Di samping itu, sebagai salah satu wujud meningkatkan pelayanan, masyarakat luas dapat mengakses website www.kejari-buol.go.id. Situs ini merupakan sarana publikasi dan berbagai informasi serta kinerja tupoksi (tugas pokok dan fungsi) Kejari Buol.

“Dengan adanya website ini kami berusaha memberikan pelayanan yang terbaik kepada masyarakat agar senantiasa dapat mengetahui kegiatan yang berkaitan dengan kinerja dan tugas pokok kejaksaan secara cepat, transparan dan akuntabel,” tukasnya.

Selain itu, lewat program Jaksa Menyapa, Kajari Buol Irwan berdialog dengan masyarakat lewat siaran langsung di RRI Palu dengan mengangkat berbagai persoalan hukum di tengah-tengah masyarakat maupun permasalahan hukum yang tengah ramai dibicarakan masyarakat.

Irwan pun menegaskan, di samping program-program itu, Dia juga menekankan kepada seluruh jajarannya agar selalu siap dan tampil ramah kepada seluruh masyarakat.

Bahkan Dia bersama sejumlah jaksa terjun langsung (turba) ke masyarakat dengan menggunakan sepeda pada setiap akhir pekan. Meski tanpa berpakaian dinas, ketika di jalan bertemu dengan anggota masyarakat, Irwan akan berhenti dan menyapa masyarakat sekaligus memperkenalkan diri sebagai jaksa di Kejari Buol.

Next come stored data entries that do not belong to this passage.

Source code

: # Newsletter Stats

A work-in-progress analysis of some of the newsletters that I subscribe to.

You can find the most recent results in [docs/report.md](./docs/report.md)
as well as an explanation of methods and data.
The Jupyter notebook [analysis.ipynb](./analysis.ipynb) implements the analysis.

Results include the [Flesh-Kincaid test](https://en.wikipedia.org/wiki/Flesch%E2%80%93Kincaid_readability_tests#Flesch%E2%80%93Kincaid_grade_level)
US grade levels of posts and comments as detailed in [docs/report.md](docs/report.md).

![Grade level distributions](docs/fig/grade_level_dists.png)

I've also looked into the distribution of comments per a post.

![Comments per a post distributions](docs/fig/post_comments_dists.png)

Menurutnya, Dia dan jajarannya tidak akan segan-segan berbincang dengan anggota masyarakat berdialog tentang berbagai persoalan yang tengah dihadapi masyarakat, baik persoalan hukum maupun permasalahan-permasalahan lainnya. Dengan cara seperti itu ia bisa tahu dan menampung semua aspirasi masyarakat.

“Kalau permasalahan hukum tentu sebagai jaksa kami jelaskan kepada anggota masyarakat terkait persoalan hukum tersebut, sebaliknya jika itu menyangkut masalah non hukum, saya akan menyampaikannya saat bertemu unsur Forkopimda Kabupaten Buol,” tutur Irwan.

Dengan inovasi dan terobosan yang saat ini berjalan, Irwan berharap Kejari Buol yang sudah mencanangkan zona integritas menuju Wilayah Bebas Korupsi (WBK) dan Wilayah Birokrasi Bersih Melayani (WBBM) akan berhasil lolos meraih predikat WBK menuju WBBM.

“Semoga program-program berkualitas, tepat sasaran dan terukur yang akan terus dilaksanakan Kejari Buol membuahkan hasil terbaik, sehingga Kejari Buol lolos meraih predikat WBK dan WBBM,” tutup Irwan. Syamsuri.